Task input: Begin
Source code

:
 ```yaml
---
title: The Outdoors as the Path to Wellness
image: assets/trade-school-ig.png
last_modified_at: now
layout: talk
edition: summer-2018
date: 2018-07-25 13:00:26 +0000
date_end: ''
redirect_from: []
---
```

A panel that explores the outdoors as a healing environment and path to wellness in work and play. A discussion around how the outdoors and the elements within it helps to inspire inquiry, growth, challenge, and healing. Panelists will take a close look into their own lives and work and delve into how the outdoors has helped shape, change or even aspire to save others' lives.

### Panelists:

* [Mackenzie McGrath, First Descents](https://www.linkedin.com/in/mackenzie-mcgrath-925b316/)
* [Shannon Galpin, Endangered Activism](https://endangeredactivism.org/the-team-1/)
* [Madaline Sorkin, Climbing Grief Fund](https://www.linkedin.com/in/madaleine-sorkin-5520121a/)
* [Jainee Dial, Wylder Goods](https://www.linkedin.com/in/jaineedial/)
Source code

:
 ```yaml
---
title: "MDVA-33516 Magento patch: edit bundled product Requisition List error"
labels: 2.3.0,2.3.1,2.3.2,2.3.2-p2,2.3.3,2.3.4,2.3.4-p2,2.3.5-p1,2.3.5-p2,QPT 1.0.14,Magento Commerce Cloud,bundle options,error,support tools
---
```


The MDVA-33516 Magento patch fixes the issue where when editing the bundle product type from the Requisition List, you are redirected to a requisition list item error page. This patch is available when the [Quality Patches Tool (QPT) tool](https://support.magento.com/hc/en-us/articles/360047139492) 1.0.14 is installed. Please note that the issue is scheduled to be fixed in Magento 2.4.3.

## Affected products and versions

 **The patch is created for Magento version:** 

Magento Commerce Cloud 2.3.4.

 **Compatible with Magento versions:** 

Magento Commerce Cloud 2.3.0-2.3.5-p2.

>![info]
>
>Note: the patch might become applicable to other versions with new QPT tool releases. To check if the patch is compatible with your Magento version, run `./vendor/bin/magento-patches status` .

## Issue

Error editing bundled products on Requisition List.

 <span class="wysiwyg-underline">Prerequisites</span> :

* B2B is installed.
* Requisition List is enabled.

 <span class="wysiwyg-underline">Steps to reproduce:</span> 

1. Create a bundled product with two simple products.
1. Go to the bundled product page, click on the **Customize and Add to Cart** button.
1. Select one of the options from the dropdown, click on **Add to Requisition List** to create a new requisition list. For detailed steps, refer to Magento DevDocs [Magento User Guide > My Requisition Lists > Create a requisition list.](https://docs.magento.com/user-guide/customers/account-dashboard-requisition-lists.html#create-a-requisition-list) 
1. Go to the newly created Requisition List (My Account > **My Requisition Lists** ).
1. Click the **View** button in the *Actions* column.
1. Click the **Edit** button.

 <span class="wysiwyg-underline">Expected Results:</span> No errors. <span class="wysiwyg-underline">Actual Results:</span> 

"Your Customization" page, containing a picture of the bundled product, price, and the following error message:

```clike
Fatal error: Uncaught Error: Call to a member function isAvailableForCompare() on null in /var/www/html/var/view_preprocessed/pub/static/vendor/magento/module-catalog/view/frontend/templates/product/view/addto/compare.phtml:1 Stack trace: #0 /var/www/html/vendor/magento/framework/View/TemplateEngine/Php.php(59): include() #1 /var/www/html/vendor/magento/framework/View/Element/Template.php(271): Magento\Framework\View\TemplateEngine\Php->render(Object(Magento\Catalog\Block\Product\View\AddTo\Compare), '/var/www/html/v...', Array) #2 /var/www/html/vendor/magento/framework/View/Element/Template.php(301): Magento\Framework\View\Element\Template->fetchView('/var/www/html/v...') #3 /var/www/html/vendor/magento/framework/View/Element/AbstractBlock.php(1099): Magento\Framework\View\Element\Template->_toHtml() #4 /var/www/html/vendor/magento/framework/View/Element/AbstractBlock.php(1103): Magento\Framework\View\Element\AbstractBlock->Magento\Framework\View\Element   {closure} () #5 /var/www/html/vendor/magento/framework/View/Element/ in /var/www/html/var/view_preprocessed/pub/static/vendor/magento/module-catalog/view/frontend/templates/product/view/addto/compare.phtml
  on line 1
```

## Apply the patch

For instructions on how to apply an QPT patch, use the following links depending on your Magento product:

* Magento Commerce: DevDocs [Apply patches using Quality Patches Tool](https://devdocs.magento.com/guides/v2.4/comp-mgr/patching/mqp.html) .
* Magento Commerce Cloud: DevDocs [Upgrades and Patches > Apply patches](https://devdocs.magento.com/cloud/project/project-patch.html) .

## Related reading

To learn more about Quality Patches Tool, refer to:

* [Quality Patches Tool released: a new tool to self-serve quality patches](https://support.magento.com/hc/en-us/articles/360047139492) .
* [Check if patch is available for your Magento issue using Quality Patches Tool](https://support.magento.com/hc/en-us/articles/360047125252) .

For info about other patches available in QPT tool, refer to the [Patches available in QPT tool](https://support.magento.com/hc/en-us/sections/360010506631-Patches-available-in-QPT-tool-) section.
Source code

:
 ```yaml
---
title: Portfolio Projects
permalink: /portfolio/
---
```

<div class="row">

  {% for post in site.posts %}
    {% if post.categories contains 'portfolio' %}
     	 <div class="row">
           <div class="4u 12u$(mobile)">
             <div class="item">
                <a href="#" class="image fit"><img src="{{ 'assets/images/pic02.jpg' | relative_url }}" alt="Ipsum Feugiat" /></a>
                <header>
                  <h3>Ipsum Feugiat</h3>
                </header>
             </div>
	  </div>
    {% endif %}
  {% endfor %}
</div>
Task input: End
What to do:
The entries shown above should be copied out word for word.

Worked solution:
Source code

:
 ```yaml
---
title: The Outdoors as the Path to Wellness
image: assets/trade-school-ig.png
last_modified_at: now
layout: talk
edition: summer-2018
date: 2018-07-25 13:00:26 +0000
date_end: ''
redirect_from: []
---
```

A panel that explores the outdoors as a healing environment and path to wellness in work and play. A discussion around how the outdoors and the elements within it helps to inspire inquiry, growth, challenge, and healing. Panelists will take a close look into their own lives and work and delve into how the outdoors has helped shape, change or even aspire to save others' lives.

### Panelists:

* [Mackenzie McGrath, First Descents](https://www.linkedin.com/in/mackenzie-mcgrath-925b316/)
* [Shannon Galpin, Endangered Activism](https://endangeredactivism.org/the-team-1/)
* [Madaline Sorkin, Climbing Grief Fund](https://www.linkedin.com/in/madaleine-sorkin-5520121a/)
* [Jainee Dial, Wylder Goods](https://www.linkedin.com/in/jaineedial/)
Source code

:
 ```yaml
---
title: "MDVA-33516 Magento patch: edit bundled product Requisition List error"
labels: 2.3.0,2.3.1,2.3.2,2.3.2-p2,2.3.3,2.3.4,2.3.4-p2,2.3.5-p1,2.3.5-p2,QPT 1.0.14,Magento Commerce Cloud,bundle options,error,support tools
---
```


The MDVA-33516 Magento patch fixes the issue where when editing the bundle product type from the Requisition List, you are redirected to a requisition list item error page. This patch is available when the [Quality Patches Tool (QPT) tool](https://support.magento.com/hc/en-us/articles/360047139492) 1.0.14 is installed. Please note that the issue is scheduled to be fixed in Magento 2.4.3.

## Affected products and versions

 **The patch is created for Magento version:** 

Magento Commerce Cloud 2.3.4.

 **Compatible with Magento versions:** 

Magento Commerce Cloud 2.3.0-2.3.5-p2.

>![info]
>
>Note: the patch might become applicable to other versions with new QPT tool releases. To check if the patch is compatible with your Magento version, run `./vendor/bin/magento-patches status` .

## Issue

Error editing bundled products on Requisition List.

 <span class="wysiwyg-underline">Prerequisites</span> :

* B2B is installed.
* Requisition List is enabled.

 <span class="wysiwyg-underline">Steps to reproduce:</span> 

1. Create a bundled product with two simple products.
1. Go to the bundled product page, click on the **Customize and Add to Cart** button.
1. Select one of the options from the dropdown, click on **Add to Requisition List** to create a new requisition list. For detailed steps, refer to Magento DevDocs [Magento User Guide > My Requisition Lists > Create a requisition list.](https://docs.magento.com/user-guide/customers/account-dashboard-requisition-lists.html#create-a-requisition-list) 
1. Go to the newly created Requisition List (My Account > **My Requisition Lists** ).
1. Click the **View** button in the *Actions* column.
1. Click the **Edit** button.

 <span class="wysiwyg-underline">Expected Results:</span> No errors. <span class="wysiwyg-underline">Actual Results:</span> 

"Your Customization" page, containing a picture of the bundled product, price, and the following error message:

```clike
Fatal error: Uncaught Error: Call to a member function isAvailableForCompare() on null in /var/www/html/var/view_preprocessed/pub/static/vendor/magento/module-catalog/view/frontend/templates/product/view/addto/compare.phtml:1 Stack trace: #0 /var/www/html/vendor/magento/framework/View/TemplateEngine/Php.php(59): include() #1 /var/www/html/vendor/magento/framework/View/Element/Template.php(271): Magento\Framework\View\TemplateEngine\Php->render(Object(Magento\Catalog\Block\Product\View\AddTo\Compare), '/var/www/html/v...', Array) #2 /var/www/html/vendor/magento/framework/View/Element/Template.php(301): Magento\Framework\View\Element\Template->fetchView('/var/www/html/v...') #3 /var/www/html/vendor/magento/framework/View/Element/AbstractBlock.php(1099): Magento\Framework\View\Element\Template->_toHtml() #4 /var/www/html/vendor/magento/framework/View/Element/AbstractBlock.php(1103): Magento\Framework\View\Element\AbstractBlock->Magento\Framework\View\Element   {closure} () #5 /var/www/html/vendor/magento/framework/View/Element/ in /var/www/html/var/view_preprocessed/pub/static/vendor/magento/module-catalog/view/frontend/templates/product/view/addto/compare.phtml
  on line 1
```

## Apply the patch

For instructions on how to apply an QPT patch, use the following links depending on your Magento product:

* Magento Commerce: DevDocs [Apply patches using Quality Patches Tool](https://devdocs.magento.com/guides/v2.4/comp-mgr/patching/mqp.html) .
* Magento Commerce Cloud: DevDocs [Upgrades and Patches > Apply patches](https://devdocs.magento.com/cloud/project/project-patch.html) .

## Related reading

To learn more about Quality Patches Tool, refer to:

* [Quality Patches Tool released: a new tool to self-serve quality patches](https://support.magento.com/hc/en-us/articles/360047139492) .
* [Check if patch is available for your Magento issue using Quality Patches Tool](https://support.magento.com/hc/en-us/articles/360047125252) .

For info about other patches available in QPT tool, refer to the [Patches available in QPT tool](https://support.magento.com/hc/en-us/sections/360010506631-Patches-available-in-QPT-tool-) section.
Source code

:
 ```yaml
---
title: Portfolio Projects
permalink: /portfolio/
---
```

<div class="row">

  {% for post in site.posts %}
    {% if post.categories contains 'portfolio' %}
     	 <div class="row">
           <div class="4u 12u$(mobile)">
             <div class="item">
                <a href="#" class="image fit"><img src="{{ 'assets/images/pic02.jpg' | relative_url }}" alt="Ipsum Feugiat" /></a>
                <header>
                  <h3>Ipsum Feugiat</h3>
                </header>
             </div>
	  </div>
    {% endif %}
  {% endfor %}
</div>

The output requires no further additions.